Elderly people who use antipsychotic drugs have an increased risk of developing pneumonia. The first week after starting treatment, the chance of this was 4.5 times greater than for those in the control group. Researchers from University Medical Center (UMC) Utrecht described this in an article in last week’s issue of the Journal of the American Geriatrics Society. Around 40 percent of residents in nursing homes take antipsychotic drugs.

Together with colleagues, clinical geriatrician Dr. Rob van Marum analyzed a cohort of nearly 23,000 elderly people who had been prescribed antipsychotic drugs at least once. Of this group, 543 were found to have been admitted to hospital with pneumonia. The use of antipsychotic medication increased the risk of pneumonia by 60 percent compared to people in the cohort of the same age who had not taken such medication for a year. Pneumonia is an important cause of death in the elderly.

Doctors often prescribe antipsychotics for elderly people who have behavior problems associated with delirium or dementia. Because they can become hard to deal with, doctors are under a great deal of pressure to prescribe psychopharmaceutical drugs to sedate such patients. There is frequently also a lack of money and staff to provide the necessary nursing care. However, antipsychotic drugs do not help in many cases. Van Marum sees the prescribing of antipsychotics as a chemical solution to a problem that should be dealt with through social interventions.

“We prescribe medicines that are not only relatively ineffective, they lead to an increase in deaths,” van Marum says in summary. “For every ten to twenty patients who benefit from antipsychotics, the treatment results in one death. I would like doctors to take this more into consideration when they prescribe antipsychotic drugs.”

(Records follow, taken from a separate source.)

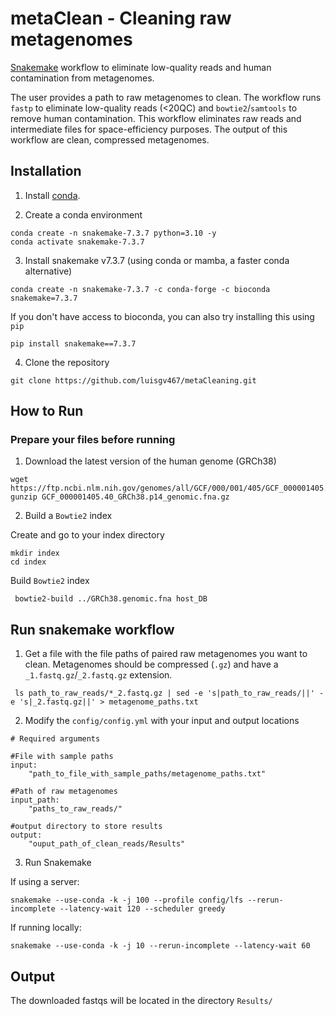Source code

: # metaClean - Cleaning raw metagenomes
[Snakemake](https://snakemake.readthedocs.io/en/stable/getting_started/installation.html) workflow to eliminate low-quality reads and human contamination from metagenomes. 

The user provides a path to raw metagenomes to clean. The workflow runs `fastp` to eliminate low-quality reads (<20QC) and `bowtie2`/`samtools` to remove human contamination. This workflow eliminates raw reads and intermediate files for space-efficiency purposes. The output of this workflow are clean, compressed metagenomes. 

## Installation

1. Install [conda](https://docs.conda.io/projects/conda/en/latest/user-guide/install/index.html).
   
3. Create a conda environment
   
<pre><code>conda create -n snakemake-7.3.7 python=3.10 -y 
conda activate snakemake-7.3.7</code></pre> 

3. Install snakemake v7.3.7 (using conda or mamba, a faster conda alternative)

<pre><code>conda create -n snakemake-7.3.7 -c conda-forge -c bioconda snakemake=7.3.7</code></pre>

If you don't have access to bioconda, you can also try installing this using `pip`

<pre><code>pip install snakemake==7.3.7</code></pre>

4. Clone the repository

<pre><code>git clone https://github.com/luisgv467/metaCleaning.git</code></pre>

## How to Run

### Prepare your files before running

1. Download the latest version of the human genome (GRCh38)

<pre><code>wget https://ftp.ncbi.nlm.nih.gov/genomes/all/GCF/000/001/405/GCF_000001405.40_GRCh38.p14/GCF_000001405.40_GRCh38.p14_genomic.fna.gz
gunzip GCF_000001405.40_GRCh38.p14_genomic.fna.gz</code></pre>

2. Build a `Bowtie2` index

Create and go to your index directory

<pre><code>mkdir index 
cd index</code></pre>

Build `Bowtie2` index
<pre><code> bowtie2-build ../GRCh38.genomic.fna host_DB </code></pre>

## Run snakemake workflow

1. Get a file with the file paths of paired raw metagenomes you want to clean. Metagenomes should be compressed (`.gz`) and have a `_1.fastq.gz`/`_2.fastq.gz` extension. 

<pre><code> ls path_to_raw_reads/*_2.fastq.gz | sed -e 's|path_to_raw_reads/||' -e 's|_2.fastq.gz||' > metagenome_paths.txt </pre></code> 

2. Modify the `config/config.yml` with your input and output locations

<pre><code># Required arguments

#File with sample paths
input:
    "path_to_file_with_sample_paths/metagenome_paths.txt" 

#Path of raw metagenomes
input_path:
    "paths_to_raw_reads/" 

#output directory to store results
output:
    "ouput_path_of_clean_reads/Results" </pre></code>

3. Run Snakemake

If using a server:
<pre><code>snakemake --use-conda -k -j 100 --profile config/lfs --rerun-incomplete --latency-wait 120 --scheduler greedy </pre></code>

If running locally:
<pre><code>snakemake --use-conda -k -j 10 --rerun-incomplete --latency-wait 60 </pre></code>

## Output

The downloaded fastqs will be located in the directory `Results/`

It is unclear exactly how these drugs cause pneumonia. Van Marum suspects that because they can cause slight drowsiness and possibly also muscle stiffness, swallowing can become difficult. Elderly people who take antipsychotics might choke more often and as a result develop pneumonia more frequently because food ends up in their lungs.

Van Marum conducted the research together with colleagues from the Tergooi Hospital in Hilversum and the Department of Pharmacoepidemiology and Pharmacotherapy at Utrecht University.